I also found four pristine Japanese-language children's books (three Pénélope and one Curious George) that I will donate to the local elementary school's Japanese-language immersion program, in hopes of developing a relationship with the office ladies and because books that don't get adopted from the Goodwill get pulped, so I try to bring home as many foster children as I can, LOL.

China Week Wrap-Up

Jackson knows where China is now. It's on the blue thing that spins, aka the globe. Heh.

And he knows what 42 looks like, because he was very interested in Ping's 42 cousins, so we counted out 42 links every day and hooked them together into a long, fun chain. He also learned about "swooping" and "diving" from Ping, and he heard the song "Row Row Row Your Boat" every day, in conjunction with "the jerk, jerk, jerk" of the oars. He learned that boats can have wise eyes. He knows that ducks dive for fish, and that it's uproariously funny when mama makes sounds like the boat boy or Ping's master, who says "La-la-la-lei."


The Story About Ping is the longest book he's ever let me read him, and it's fairly complicated--there's at least four separate "acts"--but he sat through it every time, so long as his tray was full of food. This was a great experience because it make me certain that Jackson's attention span is expanding and that we can continue stretching it further. He didn't take to either the fingerplay or the longer stories, but I might try to slip in Tikki Tikki Tembo (another quasi-Chinese childhood favorite of mine) and see what he thinks. Plus, we need a reason to stretch out "China week" a little longer: I still owe him a bowl of wonton soup, and we haven't even seen grandma and grandpa's China slide show yet.

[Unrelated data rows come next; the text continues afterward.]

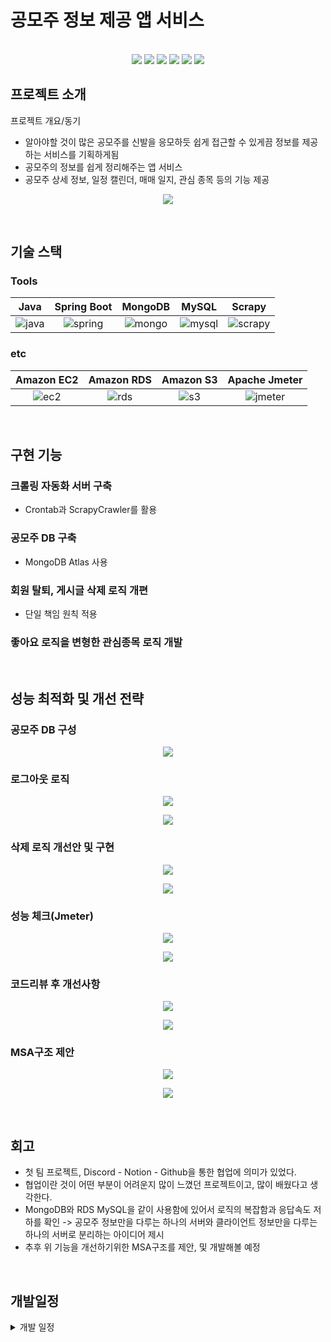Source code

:# 공모주 정보 제공 앱 서비스

<p align="center">
  <br>
  <img src="./images/common/1.jpg">
  <img src="./images/common/2.jpg">
  <img src="./images/common/3.jpg">
  <img src="./images/common/4.jpg">
  <img src="./images/common/5.jpg">
  <img src="./images/common/6.jpg">

  <br>
</p>


## 프로젝트 소개

<p align="justify">
프로젝트 개요/동기
</p>

- 알아야할 것이 많은 공모주를 신발을 응모하듯 쉽게 접근할 수 있게끔 정보를 제공하는 서비스를 기획하게됨
- 공모주의 정보를 쉽게 정리해주는 앱 서비스
- 공모주 상세 정보, 일정 캘린더, 매매 일지, 관심 종목 등의 기능 제공

<p align="center">
<img src="./images/common/tree.png">
</p>

<br>

## 기술 스택

### Tools

|Java | Spring Boot | MongoDB  |  MySQL   | Scrapy |
| :--------: | :--------: | :--------: | :------: | :-----: |
|   ![java]   | ![spring]   | ![mongo] | ![mysql] |![scrapy]|

### etc
|Amazon EC2 | Amazon RDS |  Amazon S3 | Apache Jmeter |
| :--------: | :--------: | :------: |  :------: | 
|   ![ec2]    |   ![rds]    | ![s3] | ![jmeter] | 

<br>

## 구현 기능

### 크롤링 자동화 서버 구축
- Crontab과 ScrapyCrawler를 활용
### 공모주 DB 구축
- MongoDB Atlas 사용
### 회원 탈퇴, 게시글 삭제 로직 개편
- 단일 책임 원칙 적용
### 좋아요 로직을 변형한 관심종목 로직 개발

<br>

## 성능 최적화 및 개선 전략

### 공모주 DB 구성
<p align="center">
<img src="./images/issue/ipo.png">
</p>

### 로그아웃 로직
<p align="center">
<img src="./images/issue/logout1.png">
</p>
<p align="center">
<img src="./images/issue/logout2.png">
</p>



### 삭제 로직 개선안 및 구현
<p align="center">
<img src="./images/issue/delete1.png">
</p>
<p align="center">
<img src="./images/issue/delete2.png">
</p>


### 성능 체크(Jmeter)
<p align="center">
<img src="./images/issue/traffic1.png">
</p>
<p align="center">
<img src="./images/issue/traffic2.png">
</p>

### 코드리뷰 후 개선사항
<p align="center">
<img src="./images/issue/review1.png">
</p>
<p align="center">
<img src="./images/issue/review2.png">
</p>

### MSA구조 제안
<p align="center">
<img src="./images/issue/msa1.png">
</p>
<p align="center">
<img src="./images/issue/msa2.png">
</p>


<br>

## 회고
- 첫 팀 프로젝트, Discord - Notion - Github을 통한 협업에 의미가 있었다.
- 협업이란 것이 어떤 부분이 어려운지 많이 느꼈던 프로젝트이고, 많이 배웠다고 생각한다.
- MongoDB와 RDS MySQL을 같이 사용함에 있어서 로직의 복잡함과 응답속도 저하를 확인 -> 공모주 정보만을 다루는 하나의 서버와 클라이언트 정보만을 다루는 하나의 서버로 분리하는 아이디어 제시
- 추후 위 기능을 개선하기위한 MSA구조를 제안, 및 개발해볼 예정

<br>

## 개발일정

<details>
<summary>개발 일정</summary>


### 2023-08-23
- 요구사항 정리 및 프로젝트 개요 설정
- api명세 / DTO 정리

### 2023-08-28
- Scrapy 활용한 크롤링/MongoDB에 저장하는 로직 개발

### 2023-08-29
- 로그인 과정 구현 (Back)
  JWT/RefreshToken을 이용한 보안 / *추후 카카오|구글 로그인 서비스 추가 계획
- dto <-> entity간 전환(ModelMapper)로직 개발 (Back)
- 테스트 DB 구축 및 테스트 완료 (Back)

### 2023-08-30
- ~~크롤링 방식 변경 고려 *공모주 정보 제공 사이트의 xpath 좌표 상이로 취소~~
- 초보자를 위한 서비스로 타깃 변경

### 2023-09-04
- 회원가입/로그인 컨트롤러 구현 (Back)

### 2023-09-06
- 조회수 증가 로직 구현 (Back)
- 게시글 불러오기 로직 구현 (Back)

### 2023-09-10
- 크롤링 방식 변경 ~~*기존엔 한 페이지 전체 -> 하나씩(안정성을 위함)~~
- 크롤링 데이터 -> mongoDB 적재 구현
- 공모주 관련 로직 구현 (Back)

### 2023-09-12
- 크롤링 최적화
- mongoDB <-> Spring 연동 완료 (Back)
- 커뮤니티 게시글 기능 구현 (Back)*게시글 사진의 경우 추후에 협의 후 타입 및 방식 수정 예정

### 2023-09-13
- 마이페이지 로직 구현 (Back)
- 회원정보 수정 로직 구현 (Back)

### 2023-09-18
- 매매일지 구성 (Back)
- DB 구축

### 2023-09-20
- 매매일지 로직 구현중 (Back)
- 크롤링 ec2에서 주기적으로 실행하기 구현

### 2023-09-22
- 매매일지 로직 구현 완료 (Back)

### 2023-09-25
- 댓글 로직 추가 (Back)
- 게시글, 댓글 수정 로직 추가 (Back)

### 2023-09-27
- 크롤링 업데이트 기능 추가
- 여러 요소 크롤링 구현중

### 2023-10-02
- 좋아요 로직 추가 (Back)
- 임시 서버 배포 및 환경 구축
- ec2, rds, s3

### 2023-10-03
- 관심종목 로직 추가 (Back)
- 검색 로직 구현중 (Back)

### 2023-10-05
- 검색 로직 구현 완료(Back)

### 2023-10-10
- 크롤링 업데이트, 가져오기 자동화 완료
- 2차 임시 서버 배포

### 2023-10-13
- 로그아웃 로직 구현 *redis (Back)

### 2023-10-16
- 좋아요 개수 가져오기 구현 *사용자 경험을 위함 (Back)

### 2023-10-23
- 삭제 로직 개편 (Back)

### 2023-11-06
- 수정 로직 개편 (Back)
- 좋아요 고유값으로 수정 (Back)

### 2023-11-13
- QueryDsl 도입

### 2023-12-01
- DeleteApplication 제안 및 개발
</details>

<!-- Stack Icon Refernces -->

[java]: /images/stack/java.png
[mongo]: /images/stack/mongodb.png
[spring]: /images/stack/springboot.png
[scrapy]: /images/stack/scrapy.png
[mysql]: /images/stack/rds_mysql.png
[ec2]: /images/stack/ec2.png
[rds]: /images/stack/rds.png
[s3]: /images/stack/s3.png
[jmeter]: /images/stack/jmeter.png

In other news, Jackson starred blankly at the Montessori-style sized-cup nesting activity for the first three days we did it, and then on day four, he just reached out, nested them himself and then looked at me expectantly, waiting for me to increase the level of difficulty. I was overjoyed, because he was genuinely befuddled at first, and then, after three days of demonstration and (then a couple of days off when we were camping), it clicked and he got it. I've seen book-related learning take place, but this was my first spatial-relations lesson that had a real effect and it was so cool. Definitely continuing with these. I think next we'll do "sorting silverware" since Jackson loves playing in the dishwasher anyway and because I have about 25 McDonald's fork-and-knife packets that I don't have anything else to do with.

I don't know what theme week to do next, mostly because I'm paralyzed by the possibilities. Trains? The five senses? Art? I also want to do a billion craft projects, like making Play-Doh and fingerpainting and ironing autumn leaves between wax-paper sheets and so forth. There is so so much to learn and do at this age, not to mention that there are so many parks to visit, adventures to have, and grandparents to socialize with. I'm pretty sure just hanging out and doing stuff and reading sometimes is an overabundance of stimulation, but you wanna do as much as you can, right?